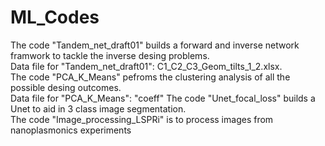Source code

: # ML_Codes
The code "Tandem_net_draft01" builds a forward and inverse network framwork to tackle the inverse desing problems.   
Data file for "Tandem_net_draft01": C1_C2_C3_Geom_tilts_1_2.xlsx.    
The code "PCA_K_Means" pefroms the clustering analysis of all the possible desing outcomes.  
Data file for "PCA_K_Means": "coeff"
The code "Unet_focal_loss" builds a Unet to aid in 3 class image segmentation.     
The code "Image_processing_LSPRi" is to process images from nanoplasmonics experiments

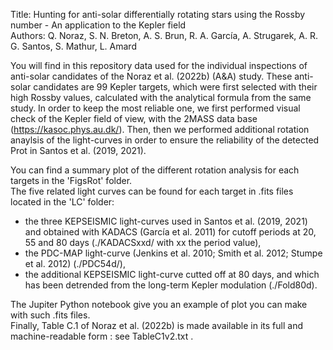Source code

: Title: Hunting for anti-solar differentially rotating stars using the Rossby number - An application to the Kepler field  
Authors: Q. Noraz, S. N. Breton, A. S. Brun, R. A. García, A. Strugarek, A. R. G. Santos, S. Mathur, L. Amard  

You will find in this repository data used for the individual inspections of anti-solar candidates of the Noraz et al. (2022b) (A&A) study.
These anti-solar candidates are 99 Kepler targets, which were first selected with their high Rossby values, calculated with the analytical formula from the same study.
In order to keep the most reliable one, we first performed visual check of the Kepler field of view, with the 2MASS data base (https://kasoc.phys.au.dk/).
Then, then we performed additional rotation anaylsis of the light-curves in order to ensure the reliability of the detected Prot in Santos et al. (2019, 2021).

You can find a summary plot of the different rotation analysis for each targets in the 'FigsRot' folder.  
The five related light curves can be found for each target in .fits files located in the 'LC' folder:  
- the three KEPSEISMIC light-curves used in Santos et al. (2019, 2021) and obtained with KADACS (García et al. 2011) for cutoff periods at 20, 55 and 80 days (./KADACSxxd/ with xx the period value),  
- the PDC-MAP light-curve (Jenkins et al. 2010; Smith et al. 2012; Stumpe et al. 2012) (./PDC54d/),  
- the additional KEPSEISMIC light-curve cutted off at 80 days, and which has been detrended from the long-term Kepler modulation (./Fold80d).  

The Jupiter Python notebook give you an example of plot you can make with such .fits files.  
Finally, Table C.1 of Noraz et al. (2022b) is made available in its full and machine-readable form : see TableC1v2.txt .  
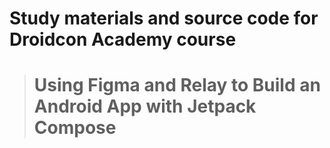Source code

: # Study materials and source code for **Droidcon Academy** course 
> # Using Figma and Relay to Build an Android App with Jetpack Compose 
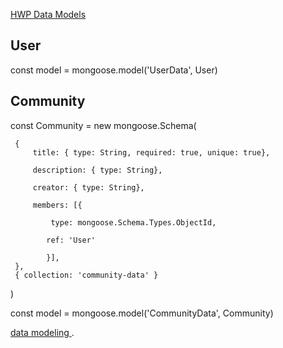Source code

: [HWP Data Models](https://github.com/bcgov/CITZ-HybridWorkplace/tree/main/app/server/models)

## User


const model = mongoose.model('UserData', User)

## Community

 const Community = new mongoose.Schema(

     {
         title: { type: String, required: true, unique: true},

         description: { type: String},

         creator: { type: String},

         members: [{ 

             type: mongoose.Schema.Types.ObjectId,

            ref: 'User'

            }],
     },
     { collection: 'community-data' }
 )
 
 const model = mongoose.model('CommunityData', Community)


[data modeling ](https://www.mongodb.com/docs/manual/core/data-modeling-introduction/#:~:text=MongoDB%20documents%20make%20it%20possible,denormalized%20data%20model%20is%20optimal.).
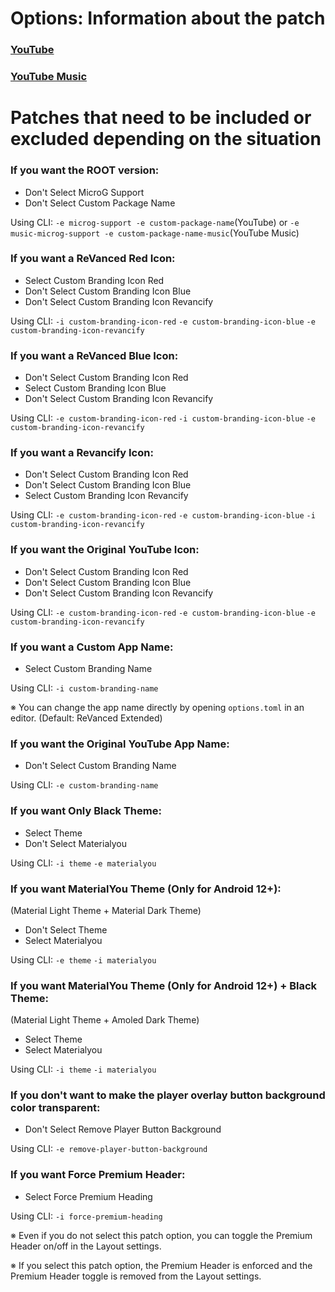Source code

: Options: Information about the patch
==
### [YouTube](https://github.com/inotia00/revanced-patches/tree/revanced-extended#-comgoogleandroidyoutube)

### [YouTube Music](https://github.com/inotia00/revanced-patches/tree/revanced-extended#-comgoogleandroidappsyoutubemusic)

Patches that need to be included or excluded depending on the situation
==

### If you want the ROOT version:
- Don't Select MicroG Support
- Don't Select Custom Package Name

Using CLI: `-e microg-support -e custom-package-name`(YouTube) or `-e music-microg-support -e custom-package-name-music`(YouTube Music)

### If you want a ReVanced Red Icon:
- Select Custom Branding Icon Red
- Don't Select Custom Branding Icon Blue
- Don't Select Custom Branding Icon Revancify

Using CLI: `-i custom-branding-icon-red` `-e custom-branding-icon-blue` `-e custom-branding-icon-revancify`

### If you want a ReVanced Blue Icon:
- Don't Select Custom Branding Icon Red
- Select Custom Branding Icon Blue
- Don't Select Custom Branding Icon Revancify

Using CLI: `-e custom-branding-icon-red` `-i custom-branding-icon-blue` `-e custom-branding-icon-revancify`

### If you want a Revancify Icon:
- Don't Select Custom Branding Icon Red
- Don't Select Custom Branding Icon Blue
- Select Custom Branding Icon Revancify

Using CLI: `-e custom-branding-icon-red` `-e custom-branding-icon-blue` `-i custom-branding-icon-revancify`

### If you want the Original YouTube Icon:
- Don't Select Custom Branding Icon Red
- Don't Select Custom Branding Icon Blue
- Don't Select Custom Branding Icon Revancify

Using CLI: `-e custom-branding-icon-red` `-e custom-branding-icon-blue` `-e custom-branding-icon-revancify`

### If you want a Custom App Name:
- Select Custom Branding Name

Using CLI: `-i custom-branding-name`

※ You can change the app name directly by opening `options.toml` in an editor. (Default: ReVanced Extended)

### If you want the Original YouTube App Name:
- Don't Select Custom Branding Name

Using CLI: `-e custom-branding-name`

### If you want Only Black Theme:
- Select Theme
- Don't Select Materialyou

Using CLI: `-i theme` `-e materialyou`

### If you want MaterialYou Theme (Only for Android 12+):
(Material Light Theme + Material Dark Theme)
- Don't Select Theme
- Select Materialyou

Using CLI: `-e theme` `-i materialyou`

### If you want MaterialYou Theme (Only for Android 12+) + Black Theme:
(Material Light Theme + Amoled Dark Theme)
- Select Theme
- Select Materialyou

Using CLI: `-i theme` `-i materialyou`

### If you don't want to make the player overlay button background color transparent:
- Don't Select Remove Player Button Background

Using CLI: `-e remove-player-button-background`

### If you want Force Premium Header:
- Select Force Premium Heading

Using CLI: `-i force-premium-heading`

※ Even if you do not select this patch option, you can toggle the Premium Header on/off in the Layout settings.

※ If you select this patch option, the Premium Header is enforced and the Premium Header toggle is removed from the Layout settings.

### [WORK INSTRUCTIONS]
Print all the records again exactly; do not include any picture.

### [ANSWER TO THE EXERCISE]
Source code

: # ML_Codes
The code "Tandem_net_draft01" builds a forward and inverse network framwork to tackle the inverse desing problems.   
Data file for "Tandem_net_draft01": C1_C2_C3_Geom_tilts_1_2.xlsx.    
The code "PCA_K_Means" pefroms the clustering analysis of all the possible desing outcomes.  
Data file for "PCA_K_Means": "coeff"
The code "Unet_focal_loss" builds a Unet to aid in 3 class image segmentation.     
The code "Image_processing_LSPRi" is to process images from nanoplasmonics experiments

Source code

: Title: Hunting for anti-solar differentially rotating stars using the Rossby number - An application to the Kepler field  
Authors: Q. Noraz, S. N. Breton, A. S. Brun, R. A. García, A. Strugarek, A. R. G. Santos, S. Mathur, L. Amard  

You will find in this repository data used for the individual inspections of anti-solar candidates of the Noraz et al. (2022b) (A&A) study.
These anti-solar candidates are 99 Kepler targets, which were first selected with their high Rossby values, calculated with the analytical formula from the same study.
In order to keep the most reliable one, we first performed visual check of the Kepler field of view, with the 2MASS data base (https://kasoc.phys.au.dk/).
Then, then we performed additional rotation anaylsis of the light-curves in order to ensure the reliability of the detected Prot in Santos et al. (2019, 2021).

You can find a summary plot of the different rotation analysis for each targets in the 'FigsRot' folder.  
The five related light curves can be found for each target in .fits files located in the 'LC' folder:  
- the three KEPSEISMIC light-curves used in Santos et al. (2019, 2021) and obtained with KADACS (García et al. 2011) for cutoff periods at 20, 55 and 80 days (./KADACSxxd/ with xx the period value),  
- the PDC-MAP light-curve (Jenkins et al. 2010; Smith et al. 2012; Stumpe et al. 2012) (./PDC54d/),  
- the additional KEPSEISMIC light-curve cutted off at 80 days, and which has been detrended from the long-term Kepler modulation (./Fold80d).  

The Jupiter Python notebook give you an example of plot you can make with such .fits files.  
Finally, Table C.1 of Noraz et al. (2022b) is made available in its full and machine-readable form : see TableC1v2.txt .  
Source code

: # Study materials and source code for **Droidcon Academy** course 
> # Using Figma and Relay to Build an Android App with Jetpack Compose 
Source code

: [HWP Data Models](https://github.com/bcgov/CITZ-HybridWorkplace/tree/main/app/server/models)

## User


const model = mongoose.model('UserData', User)

## Community

 const Community = new mongoose.Schema(

     {
         title: { type: String, required: true, unique: true},

         description: { type: String},

         creator: { type: String},

         members: [{ 

             type: mongoose.Schema.Types.ObjectId,

            ref: 'User'

            }],
     },
     { collection: 'community-data' }
 )
 
 const model = mongoose.model('CommunityData', Community)


[data modeling ](https://www.mongodb.com/docs/manual/core/data-modeling-introduction/#:~:text=MongoDB%20documents%20make%20it%20possible,denormalized%20data%20model%20is%20optimal.).
Source code

: Options: Information about the patch
==
### [YouTube](https://github.com/inotia00/revanced-patches/tree/revanced-extended#-comgoogleandroidyoutube)

### [YouTube Music](https://github.com/inotia00/revanced-patches/tree/revanced-extended#-comgoogleandroidappsyoutubemusic)

Patches that need to be included or excluded depending on the situation
==

### If you want the ROOT version:
- Don't Select MicroG Support
- Don't Select Custom Package Name

Using CLI: `-e microg-support -e custom-package-name`(YouTube) or `-e music-microg-support -e custom-package-name-music`(YouTube Music)

### If you want a ReVanced Red Icon:
- Select Custom Branding Icon Red
- Don't Select Custom Branding Icon Blue
- Don't Select Custom Branding Icon Revancify

Using CLI: `-i custom-branding-icon-red` `-e custom-branding-icon-blue` `-e custom-branding-icon-revancify`

### If you want a ReVanced Blue Icon:
- Don't Select Custom Branding Icon Red
- Select Custom Branding Icon Blue
- Don't Select Custom Branding Icon Revancify

Using CLI: `-e custom-branding-icon-red` `-i custom-branding-icon-blue` `-e custom-branding-icon-revancify`

### If you want a Revancify Icon:
- Don't Select Custom Branding Icon Red
- Don't Select Custom Branding Icon Blue
- Select Custom Branding Icon Revancify

Using CLI: `-e custom-branding-icon-red` `-e custom-branding-icon-blue` `-i custom-branding-icon-revancify`

### If you want the Original YouTube Icon:
- Don't Select Custom Branding Icon Red
- Don't Select Custom Branding Icon Blue
- Don't Select Custom Branding Icon Revancify

Using CLI: `-e custom-branding-icon-red` `-e custom-branding-icon-blue` `-e custom-branding-icon-revancify`

### If you want a Custom App Name:
- Select Custom Branding Name

Using CLI: `-i custom-branding-name`

※ You can change the app name directly by opening `options.toml` in an editor. (Default: ReVanced Extended)

### If you want the Original YouTube App Name:
- Don't Select Custom Branding Name

Using CLI: `-e custom-branding-name`

### If you want Only Black Theme:
- Select Theme
- Don't Select Materialyou

Using CLI: `-i theme` `-e materialyou`

### If you want MaterialYou Theme (Only for Android 12+):
(Material Light Theme + Material Dark Theme)
- Don't Select Theme
- Select Materialyou

Using CLI: `-e theme` `-i materialyou`

### If you want MaterialYou Theme (Only for Android 12+) + Black Theme:
(Material Light Theme + Amoled Dark Theme)
- Select Theme
- Select Materialyou

Using CLI: `-i theme` `-i materialyou`

### If you don't want to make the player overlay button background color transparent:
- Don't Select Remove Player Button Background

Using CLI: `-e remove-player-button-background`

### If you want Force Premium Header:
- Select Force Premium Heading

Using CLI: `-i force-premium-heading`

※ Even if you do not select this patch option, you can toggle the Premium Header on/off in the Layout settings.

※ If you select this patch option, the Premium Header is enforced and the Premium Header toggle is removed from the Layout settings.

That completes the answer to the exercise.